4. In the sea, water which is specific to the essence of a decaying dead fish because it had formerly entered into the composition of the fish, reverts to simple water in the same order as that through which it had arisen from simple water, so as to generate some other supposite, and this also applies to all other supposites, both animal and vegetal.

5. Supposing many grains have decayed or been burned so that their matter aggregates in the air in contact with a field sowed with grains of a species like their own, then the first degree of Chaos would send the influence of the said matter into the sown grains sooner and more quickly than any other matter, and this is because of the similarity between species and the appetite whereby everything in nature seeks things similar to itself.

6. In human procreation, the first degree of Chaos sends the influence of its essence through an instrument into the third degree; but the father, in procreating, does not send the influence of his own essence, namely the form and matter that makes him a man, but he transmits the influence whereby the first Chaos instills from itself form and matter similar to the father's to provide a body for the offspring; and thus it is clear that a father does not produce an offspring from his own human essence, but rather, it is produced by the essence which flows from the first degree of Chaos and is converted into the essence of a human body, clothing itself with the specific likeness of this body; therefore, a father, as he procreates, transmits his specific likeness to his offspring, but does not transmit his human individuality, namely his individual and specific form and matter, or else no man would have his own specific essence, and resurrection would mean nothing, nor would the first degree of Chaos transmit individual essences to the third, nor would it preserve the individual forms and matters which they must take up again as they resurrect on the final day.

7. In a graft, transmutation proceeds as one form flows into another form and one matter into another matter, and not only between the form and matter of a single species, for wherever two species are joined, as we see when part of a peach tree is grafted on an apple tree where we have two different species each of which keeps its own specific being and substantial identity in a single continuous body but finally, the essences of both species are mixed and compounded in the fruit, as is evident in the color, taste and shape of the fruit of any tree grafted in this way.

8. The very same applies to the breeding of a mule, for in a mule we have the mixed influences of the likenesses of a horse and a female donkey which belong to distinct species.
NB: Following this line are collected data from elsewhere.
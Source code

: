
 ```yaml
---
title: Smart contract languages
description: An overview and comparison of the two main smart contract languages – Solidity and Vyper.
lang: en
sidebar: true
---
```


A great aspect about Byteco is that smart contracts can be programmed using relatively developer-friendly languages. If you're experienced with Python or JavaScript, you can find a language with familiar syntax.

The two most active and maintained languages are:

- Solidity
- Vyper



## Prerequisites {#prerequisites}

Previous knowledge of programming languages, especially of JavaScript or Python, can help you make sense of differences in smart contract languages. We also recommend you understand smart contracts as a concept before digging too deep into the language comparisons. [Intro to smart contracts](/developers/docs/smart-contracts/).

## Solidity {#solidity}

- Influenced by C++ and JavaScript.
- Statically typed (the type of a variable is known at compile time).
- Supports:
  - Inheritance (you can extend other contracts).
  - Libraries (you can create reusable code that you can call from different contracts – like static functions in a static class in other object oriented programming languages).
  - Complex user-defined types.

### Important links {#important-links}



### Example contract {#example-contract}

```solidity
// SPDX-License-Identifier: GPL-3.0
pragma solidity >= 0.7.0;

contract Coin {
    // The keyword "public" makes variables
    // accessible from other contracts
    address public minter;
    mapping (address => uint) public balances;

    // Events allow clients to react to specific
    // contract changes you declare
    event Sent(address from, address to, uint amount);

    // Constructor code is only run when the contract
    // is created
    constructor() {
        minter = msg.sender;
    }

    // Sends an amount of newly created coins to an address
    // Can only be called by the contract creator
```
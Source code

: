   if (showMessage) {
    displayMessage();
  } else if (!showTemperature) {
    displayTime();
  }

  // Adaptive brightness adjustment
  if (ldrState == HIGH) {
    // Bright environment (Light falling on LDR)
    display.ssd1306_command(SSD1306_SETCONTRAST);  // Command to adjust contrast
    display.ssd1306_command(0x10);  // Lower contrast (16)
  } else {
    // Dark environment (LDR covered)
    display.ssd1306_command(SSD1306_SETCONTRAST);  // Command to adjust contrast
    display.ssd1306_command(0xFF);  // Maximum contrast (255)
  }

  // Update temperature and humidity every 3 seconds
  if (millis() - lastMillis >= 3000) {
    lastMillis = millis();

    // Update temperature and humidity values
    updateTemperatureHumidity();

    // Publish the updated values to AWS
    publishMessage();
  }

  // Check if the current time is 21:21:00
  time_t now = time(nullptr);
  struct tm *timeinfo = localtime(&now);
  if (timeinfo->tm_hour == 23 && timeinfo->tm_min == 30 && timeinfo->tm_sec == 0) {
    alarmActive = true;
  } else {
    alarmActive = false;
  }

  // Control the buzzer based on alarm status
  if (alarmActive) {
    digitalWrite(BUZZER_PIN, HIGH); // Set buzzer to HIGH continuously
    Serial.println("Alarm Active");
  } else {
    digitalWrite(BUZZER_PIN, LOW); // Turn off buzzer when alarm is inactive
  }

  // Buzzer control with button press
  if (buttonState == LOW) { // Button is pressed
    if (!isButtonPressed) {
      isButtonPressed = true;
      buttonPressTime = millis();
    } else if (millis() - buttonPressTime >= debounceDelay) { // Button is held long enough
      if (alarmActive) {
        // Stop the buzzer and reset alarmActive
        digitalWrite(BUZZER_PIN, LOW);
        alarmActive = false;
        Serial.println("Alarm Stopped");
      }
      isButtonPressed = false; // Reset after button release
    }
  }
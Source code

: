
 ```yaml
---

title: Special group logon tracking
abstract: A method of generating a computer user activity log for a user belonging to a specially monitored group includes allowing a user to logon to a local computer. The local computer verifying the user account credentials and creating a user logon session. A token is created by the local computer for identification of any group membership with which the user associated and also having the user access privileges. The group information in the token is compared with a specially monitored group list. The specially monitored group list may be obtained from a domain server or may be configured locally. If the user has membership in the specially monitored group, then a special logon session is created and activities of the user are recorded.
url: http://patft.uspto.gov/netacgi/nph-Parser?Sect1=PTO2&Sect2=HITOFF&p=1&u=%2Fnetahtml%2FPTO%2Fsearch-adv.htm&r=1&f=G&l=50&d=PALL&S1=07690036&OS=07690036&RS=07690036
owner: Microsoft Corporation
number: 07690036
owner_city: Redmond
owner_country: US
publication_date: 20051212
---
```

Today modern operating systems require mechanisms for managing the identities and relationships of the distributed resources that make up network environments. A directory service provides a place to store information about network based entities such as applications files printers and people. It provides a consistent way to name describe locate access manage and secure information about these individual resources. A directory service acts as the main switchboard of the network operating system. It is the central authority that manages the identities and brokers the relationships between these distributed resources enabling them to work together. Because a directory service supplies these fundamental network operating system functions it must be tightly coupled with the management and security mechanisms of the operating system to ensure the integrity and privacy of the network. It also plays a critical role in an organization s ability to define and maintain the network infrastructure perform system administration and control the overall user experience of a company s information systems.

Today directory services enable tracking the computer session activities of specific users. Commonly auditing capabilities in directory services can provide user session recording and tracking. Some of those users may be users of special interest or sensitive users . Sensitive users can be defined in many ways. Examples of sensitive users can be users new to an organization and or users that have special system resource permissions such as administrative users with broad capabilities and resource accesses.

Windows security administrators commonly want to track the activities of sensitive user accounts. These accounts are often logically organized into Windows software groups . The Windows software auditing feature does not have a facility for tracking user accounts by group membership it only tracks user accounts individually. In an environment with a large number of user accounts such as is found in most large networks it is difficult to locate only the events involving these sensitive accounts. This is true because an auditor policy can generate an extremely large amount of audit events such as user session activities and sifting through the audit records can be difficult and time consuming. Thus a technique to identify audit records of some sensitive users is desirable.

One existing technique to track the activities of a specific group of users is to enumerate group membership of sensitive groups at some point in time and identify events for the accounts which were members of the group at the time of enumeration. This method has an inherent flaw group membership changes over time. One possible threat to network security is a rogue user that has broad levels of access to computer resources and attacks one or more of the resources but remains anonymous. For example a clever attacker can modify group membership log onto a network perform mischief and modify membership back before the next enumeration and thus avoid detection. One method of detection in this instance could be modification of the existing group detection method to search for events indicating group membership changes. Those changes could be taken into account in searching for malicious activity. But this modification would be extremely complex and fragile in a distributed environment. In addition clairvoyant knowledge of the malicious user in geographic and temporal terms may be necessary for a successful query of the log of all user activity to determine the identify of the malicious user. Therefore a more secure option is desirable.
9. The images and letters engraved on a seal do not transmit their identity to the wax, but only the likeness of their shape; likewise, the form and matter of a generating being do not give their identity to the offspring, but only their likeness substantiated by the influence that flows through them, transmitted by the first degree of Chaos from itself into the third through instruments, namely males and females in animals, or seeds in plants.

10. In artificial work there is no transmutation of one form into another form or of one matter into another matter, and consequently there is no transmutation of one essence into another, as we see in a silver cup, for if it is melted down and then cast again, the first form is entirely destroyed and another form is made, without any change in the identity of the matter, because in the destruction and construction of artificial forms, the matter is at no time converted to the first Chaos while it exists at one time as a cup of one form and at another time as a cup of another form.